Now that Rick Santorum has become one of the top-tier candidates for the Republican presidential nomination, some media outlets have reported on a controversial 2003 interview in which some claim he equated homosexuality to bestiality. The quote, however, was taken out of context. The reporter who conducted the interview has also been criticized for lacking professionalism and objectivity in the interview.

In the April 7, 2003 interview with Associated Press reporter Lara Jakes Jordan, Santorum, who was representing Pennsylvania in the U.S. Senate at the time, was defending the traditional definition of marriage.

In the part of the interview that is the source of the controversy, Santorum says, “In every society, the definition of marriage has not ever to my knowledge included homosexuality. That's not to pick on homosexuality. It's not, you know, man on child, man on dog, or whatever the case may be. It is one thing.”

When the statement is put into the context of the whole interview, Santorum's point becomes clearer. But, even looking at the statement by itself, Santorum is not saying there is a moral equivalence between homosexuality and bestiality or statutory rape (consensual sex with a minor). He is arguing that marriage, traditionally defined, is one thing (a union of one man with one woman), not these other things. In fact, he makes a point of clarifying, “that's not to pick on homosexuality.”

If one were to say, for instance, “a chair is not a cup. That's not to pick on cups. Doors and tables are not chairs either,” no one would suggest that the statement is arguing that tables and doors are the same as cups. The statement is simply making the point that cups, doors and tables are three examples of things that are not chairs.

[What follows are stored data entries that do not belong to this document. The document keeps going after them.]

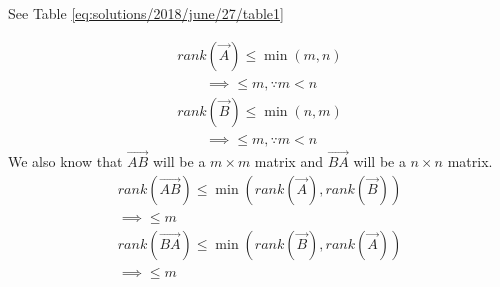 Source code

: See Table \ref{eq:solutions/2018/june/27/table1}

\begin{align}
    rank(\vec{A})\leq \min{(m,n)}\\
    \qquad \implies \leq m, \because m<n\\
    rank(\vec{B})\leq \min{(n,m)}\\
    \qquad \implies \leq m, \because m<n
\end{align}
We also know that $\vec{AB}$ will be a $m \times m$ matrix and $\vec{BA}$ will be a $n \times n$ matrix.
\begin{align}
    rank(\vec{AB})\leq \min{(rank(\vec{A}),rank(\vec{B}))}\\
     \implies \leq m\\
     rank(\vec{BA})\leq \min{(rank(\vec{B}),rank(\vec{A}))}\\
      \implies \leq m
\end{align}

Santorum’s comments become even clearer when looking at events occurring around the time when the AP interview was conducted. The interview was done after the Supreme Court heard arguments in Lawrence v. Texas (2003), which challenged a Texas state law making sodomy illegal. (The Court would render its decision saying that the Texas law was unconstitutional violation of the right to privacy after the interview.) Also, sex abuse scandals in the Catholic Church were in the news at the time. Both of these topics were asked about in the interview.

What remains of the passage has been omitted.